Continuing a foreign policy that seems to be explicitly aimed in every direction but Moscow’s, Ukraine has just concluded a Presidential-level delegation to the United Arab Emirates in order to expand bilateral relations, open new trade and cooperation opportunities, and — indirectly — remind Moscow that there are other sources of oil and natural gas than Russia.
Ukrainian Minister of Justice Oleksandr Lavrynovych and his counterpart in the UAE, Hadef Al Dhaheri, signed three treaties on reciprocity on criminal matters, reciprocity on civil and commercial matters, and criminal extradition; simultaneously, the two governments signed a series of other agreements, on air transport and higher education among other things.
While all good and valuable, there were two larger events in play on this trip, which continued in Qatar.
First, Ukrainian President Viktor Yanukovych took the opportunity to announce a new series of land reforms and efforts at deregulation. While pitched at UAE investors — harmed but not nearly so damaged by the financial crises of the last five years as in other countries — the larger message was a good one for Ukraine, which faces severe headwinds economically in the coming months and years. Russia is more determined than ever to bring Ukraine into its fold, which will necessarily mean another tense winter struggle with Russian state-owned gas giant Gazprom; and the economic slowdown across the globe will dampen export markets on which Ukraine’s industrial capacity relies.
Deregulation — including, critically, land use and ownership reform — and efforts to rationalize and lower the tax code are some of the handful of weapons a post-Soviet state has at its disposal. Coupled with a highly-educated workforce and an under-appreciated work ethic, Ukraine will have new tools to lure foreign investment and, critically, the seeds of growth, even as the world tips into recession.
Focused eternally on the nominal plight of former Prime Minister Yulia Tymoshenko (though curiously not her alliance with fascists), the diplomatic and media worlds have largely overlooked the series of reforms Yanukovych has pressed through Parliament since taking office, at a rather marked cost to his own political standing. Yanukovych is the first to agree that more needs to be done, and quickly; but if the reform program continues, there is some hope for Ukraine’s economy even in the face of the dismal economic picture and demographic hurdles Ukraine faces.
At least as importantly as the actual agreements is the second value of Yanukovych’s public appearance in the UAE: a very obvious shot across the Russian bow. While importing oil and natural gas over seas is more expensive than yanking the petrochemicals through existing pipes, Ukraine’s first order of business is and must be breaking Russia’s stranglehold over Ukraine’s, and by extension Europe’s, energy security. Recent meetings with Azerbaijan, the UAE, and other producers are designed to both open new markets and to remind Russia that there are, so to speak, other fish in the sea.

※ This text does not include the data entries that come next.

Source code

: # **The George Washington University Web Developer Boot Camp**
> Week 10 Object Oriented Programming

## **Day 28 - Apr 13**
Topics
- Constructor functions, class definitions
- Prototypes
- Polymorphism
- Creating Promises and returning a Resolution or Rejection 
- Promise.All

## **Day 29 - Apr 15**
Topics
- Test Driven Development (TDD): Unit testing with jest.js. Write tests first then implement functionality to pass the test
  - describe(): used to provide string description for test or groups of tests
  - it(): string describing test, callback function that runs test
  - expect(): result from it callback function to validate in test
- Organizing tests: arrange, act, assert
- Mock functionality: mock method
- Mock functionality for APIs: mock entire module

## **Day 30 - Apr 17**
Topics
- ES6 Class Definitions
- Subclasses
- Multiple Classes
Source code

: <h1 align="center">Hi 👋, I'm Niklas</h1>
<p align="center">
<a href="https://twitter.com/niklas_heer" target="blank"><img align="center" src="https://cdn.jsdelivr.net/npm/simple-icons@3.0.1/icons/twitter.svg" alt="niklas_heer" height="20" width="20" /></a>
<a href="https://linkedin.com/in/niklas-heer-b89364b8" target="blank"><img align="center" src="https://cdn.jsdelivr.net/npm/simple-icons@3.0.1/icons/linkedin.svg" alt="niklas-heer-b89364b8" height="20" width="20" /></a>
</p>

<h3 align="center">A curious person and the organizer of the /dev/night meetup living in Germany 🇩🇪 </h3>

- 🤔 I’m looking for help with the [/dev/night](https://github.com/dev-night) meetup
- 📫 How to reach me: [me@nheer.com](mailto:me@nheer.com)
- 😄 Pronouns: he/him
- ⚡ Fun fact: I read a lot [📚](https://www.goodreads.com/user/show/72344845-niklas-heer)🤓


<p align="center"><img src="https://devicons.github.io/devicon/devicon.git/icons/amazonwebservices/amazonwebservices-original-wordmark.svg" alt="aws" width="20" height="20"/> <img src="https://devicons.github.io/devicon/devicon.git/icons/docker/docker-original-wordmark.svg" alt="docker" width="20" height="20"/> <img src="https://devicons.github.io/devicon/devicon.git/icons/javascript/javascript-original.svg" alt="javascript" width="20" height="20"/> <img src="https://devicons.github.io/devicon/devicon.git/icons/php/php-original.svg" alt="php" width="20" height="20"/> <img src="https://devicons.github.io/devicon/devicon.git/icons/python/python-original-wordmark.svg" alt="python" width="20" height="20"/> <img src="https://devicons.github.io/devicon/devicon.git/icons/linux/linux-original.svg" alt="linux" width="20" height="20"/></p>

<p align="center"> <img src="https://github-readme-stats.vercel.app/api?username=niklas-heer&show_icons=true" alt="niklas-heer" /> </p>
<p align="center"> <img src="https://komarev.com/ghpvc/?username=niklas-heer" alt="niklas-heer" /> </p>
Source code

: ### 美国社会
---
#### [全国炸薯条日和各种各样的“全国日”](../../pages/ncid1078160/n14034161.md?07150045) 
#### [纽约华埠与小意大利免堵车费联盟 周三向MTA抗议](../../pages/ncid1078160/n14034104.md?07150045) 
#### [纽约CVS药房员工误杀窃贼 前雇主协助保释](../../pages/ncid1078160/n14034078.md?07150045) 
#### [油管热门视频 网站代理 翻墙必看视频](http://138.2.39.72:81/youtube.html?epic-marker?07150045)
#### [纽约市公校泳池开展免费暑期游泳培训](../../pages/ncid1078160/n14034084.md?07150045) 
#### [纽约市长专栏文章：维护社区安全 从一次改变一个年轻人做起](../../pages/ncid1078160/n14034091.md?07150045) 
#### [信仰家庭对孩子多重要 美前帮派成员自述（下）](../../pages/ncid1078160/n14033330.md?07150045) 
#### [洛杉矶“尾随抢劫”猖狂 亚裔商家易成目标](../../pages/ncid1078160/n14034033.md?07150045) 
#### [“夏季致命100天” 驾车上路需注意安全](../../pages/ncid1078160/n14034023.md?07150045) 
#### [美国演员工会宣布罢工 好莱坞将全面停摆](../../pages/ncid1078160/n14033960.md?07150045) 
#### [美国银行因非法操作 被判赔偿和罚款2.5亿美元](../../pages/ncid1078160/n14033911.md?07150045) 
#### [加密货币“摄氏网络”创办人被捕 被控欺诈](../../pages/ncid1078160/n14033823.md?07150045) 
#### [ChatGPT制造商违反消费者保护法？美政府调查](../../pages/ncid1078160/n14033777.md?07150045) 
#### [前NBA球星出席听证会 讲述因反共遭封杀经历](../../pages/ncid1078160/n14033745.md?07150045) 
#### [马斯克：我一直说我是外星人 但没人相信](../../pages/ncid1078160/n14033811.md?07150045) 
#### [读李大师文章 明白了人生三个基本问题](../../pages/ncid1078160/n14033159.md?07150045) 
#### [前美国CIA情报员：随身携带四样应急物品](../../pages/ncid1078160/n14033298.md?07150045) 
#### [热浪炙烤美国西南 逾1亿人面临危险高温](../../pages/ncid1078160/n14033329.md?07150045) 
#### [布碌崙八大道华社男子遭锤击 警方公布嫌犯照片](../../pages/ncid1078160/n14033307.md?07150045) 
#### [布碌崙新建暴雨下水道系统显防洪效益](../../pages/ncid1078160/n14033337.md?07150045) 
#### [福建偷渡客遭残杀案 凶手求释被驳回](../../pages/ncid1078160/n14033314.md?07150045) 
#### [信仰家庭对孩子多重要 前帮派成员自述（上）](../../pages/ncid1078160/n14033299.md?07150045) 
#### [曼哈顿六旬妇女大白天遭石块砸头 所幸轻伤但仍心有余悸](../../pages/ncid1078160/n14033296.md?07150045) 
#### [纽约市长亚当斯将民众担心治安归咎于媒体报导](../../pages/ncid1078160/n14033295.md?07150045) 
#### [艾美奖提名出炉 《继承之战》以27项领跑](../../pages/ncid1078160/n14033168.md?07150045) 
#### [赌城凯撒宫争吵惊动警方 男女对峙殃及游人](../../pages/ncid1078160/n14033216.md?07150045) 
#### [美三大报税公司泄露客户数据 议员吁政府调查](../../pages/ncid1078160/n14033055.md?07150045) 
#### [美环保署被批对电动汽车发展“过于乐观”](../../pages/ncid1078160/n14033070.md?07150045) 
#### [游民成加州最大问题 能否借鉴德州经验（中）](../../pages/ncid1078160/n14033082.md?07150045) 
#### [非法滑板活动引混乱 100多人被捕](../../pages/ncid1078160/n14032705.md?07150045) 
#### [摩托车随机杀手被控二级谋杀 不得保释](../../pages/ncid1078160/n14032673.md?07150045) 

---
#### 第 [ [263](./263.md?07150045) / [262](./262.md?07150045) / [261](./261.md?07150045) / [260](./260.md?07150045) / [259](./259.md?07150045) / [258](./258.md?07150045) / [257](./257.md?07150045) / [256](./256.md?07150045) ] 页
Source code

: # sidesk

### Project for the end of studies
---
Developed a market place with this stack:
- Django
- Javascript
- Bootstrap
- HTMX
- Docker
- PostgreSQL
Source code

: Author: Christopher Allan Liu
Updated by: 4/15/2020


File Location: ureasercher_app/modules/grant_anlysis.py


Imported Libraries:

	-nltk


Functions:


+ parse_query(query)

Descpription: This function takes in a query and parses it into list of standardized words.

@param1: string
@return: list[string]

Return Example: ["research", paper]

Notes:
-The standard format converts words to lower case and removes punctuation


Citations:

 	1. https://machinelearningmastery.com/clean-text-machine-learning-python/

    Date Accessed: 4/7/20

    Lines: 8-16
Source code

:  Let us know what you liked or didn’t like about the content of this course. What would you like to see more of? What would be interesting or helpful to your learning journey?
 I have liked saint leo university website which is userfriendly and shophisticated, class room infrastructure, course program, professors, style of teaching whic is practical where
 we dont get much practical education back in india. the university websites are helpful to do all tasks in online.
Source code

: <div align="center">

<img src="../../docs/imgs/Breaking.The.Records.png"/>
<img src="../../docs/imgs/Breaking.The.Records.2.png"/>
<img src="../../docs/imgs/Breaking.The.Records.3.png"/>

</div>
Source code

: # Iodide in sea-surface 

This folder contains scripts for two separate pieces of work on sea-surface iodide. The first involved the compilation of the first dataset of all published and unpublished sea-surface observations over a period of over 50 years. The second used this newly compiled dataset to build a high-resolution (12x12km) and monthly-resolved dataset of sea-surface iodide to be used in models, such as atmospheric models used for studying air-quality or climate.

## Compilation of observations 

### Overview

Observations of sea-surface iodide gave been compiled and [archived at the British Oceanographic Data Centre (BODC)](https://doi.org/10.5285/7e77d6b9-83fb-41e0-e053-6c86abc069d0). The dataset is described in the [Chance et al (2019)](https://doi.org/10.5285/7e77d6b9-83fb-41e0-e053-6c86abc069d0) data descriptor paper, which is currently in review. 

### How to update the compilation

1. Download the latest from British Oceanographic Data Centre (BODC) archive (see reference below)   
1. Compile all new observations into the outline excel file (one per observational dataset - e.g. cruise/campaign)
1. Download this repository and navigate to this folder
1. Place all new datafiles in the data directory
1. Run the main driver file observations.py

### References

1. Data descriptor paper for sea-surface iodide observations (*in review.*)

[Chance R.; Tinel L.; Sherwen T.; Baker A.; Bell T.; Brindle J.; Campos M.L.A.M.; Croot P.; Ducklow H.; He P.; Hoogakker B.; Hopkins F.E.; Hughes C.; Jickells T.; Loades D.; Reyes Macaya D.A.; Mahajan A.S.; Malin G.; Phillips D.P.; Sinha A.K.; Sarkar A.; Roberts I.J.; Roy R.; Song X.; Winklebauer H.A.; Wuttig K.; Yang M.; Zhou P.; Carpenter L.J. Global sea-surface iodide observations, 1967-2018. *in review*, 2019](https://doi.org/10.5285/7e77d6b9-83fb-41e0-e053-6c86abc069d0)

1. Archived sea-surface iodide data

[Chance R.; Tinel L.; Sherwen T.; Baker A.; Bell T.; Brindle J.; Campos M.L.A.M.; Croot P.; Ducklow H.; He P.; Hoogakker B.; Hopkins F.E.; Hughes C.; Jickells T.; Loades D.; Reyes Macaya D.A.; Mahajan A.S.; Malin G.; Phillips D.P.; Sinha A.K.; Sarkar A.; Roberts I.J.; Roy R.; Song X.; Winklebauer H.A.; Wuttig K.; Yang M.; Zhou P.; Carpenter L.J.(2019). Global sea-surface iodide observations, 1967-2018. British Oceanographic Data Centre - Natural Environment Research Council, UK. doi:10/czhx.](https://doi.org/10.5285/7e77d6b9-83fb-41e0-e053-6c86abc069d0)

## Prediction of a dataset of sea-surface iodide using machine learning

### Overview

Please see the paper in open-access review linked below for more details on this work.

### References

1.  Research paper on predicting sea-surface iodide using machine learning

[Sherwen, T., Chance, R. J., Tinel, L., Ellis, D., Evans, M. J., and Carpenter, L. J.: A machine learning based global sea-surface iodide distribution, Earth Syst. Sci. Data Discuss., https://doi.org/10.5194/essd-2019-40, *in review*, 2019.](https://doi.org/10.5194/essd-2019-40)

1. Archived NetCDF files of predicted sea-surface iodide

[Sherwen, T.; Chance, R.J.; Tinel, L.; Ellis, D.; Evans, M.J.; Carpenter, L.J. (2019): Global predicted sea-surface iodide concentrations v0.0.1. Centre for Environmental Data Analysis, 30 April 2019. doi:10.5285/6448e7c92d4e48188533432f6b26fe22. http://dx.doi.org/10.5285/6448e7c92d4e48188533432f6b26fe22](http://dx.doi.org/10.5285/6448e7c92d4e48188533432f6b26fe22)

A mere agreement or two with the UAE or even all of the Gulf states will not change Russian intransigence, but the efforts are not so much designed to scare off Russia as to unwind the disastrous deal Tymoshenko illegally signed, binding Ukraine to exorbitantly high natural gas prices and crippling the country’s economy.
And if the Russians won’t give even then? At some point, it really will become cheaper in every sense to import petrochemicals from the Gulf. This trip was a good first start.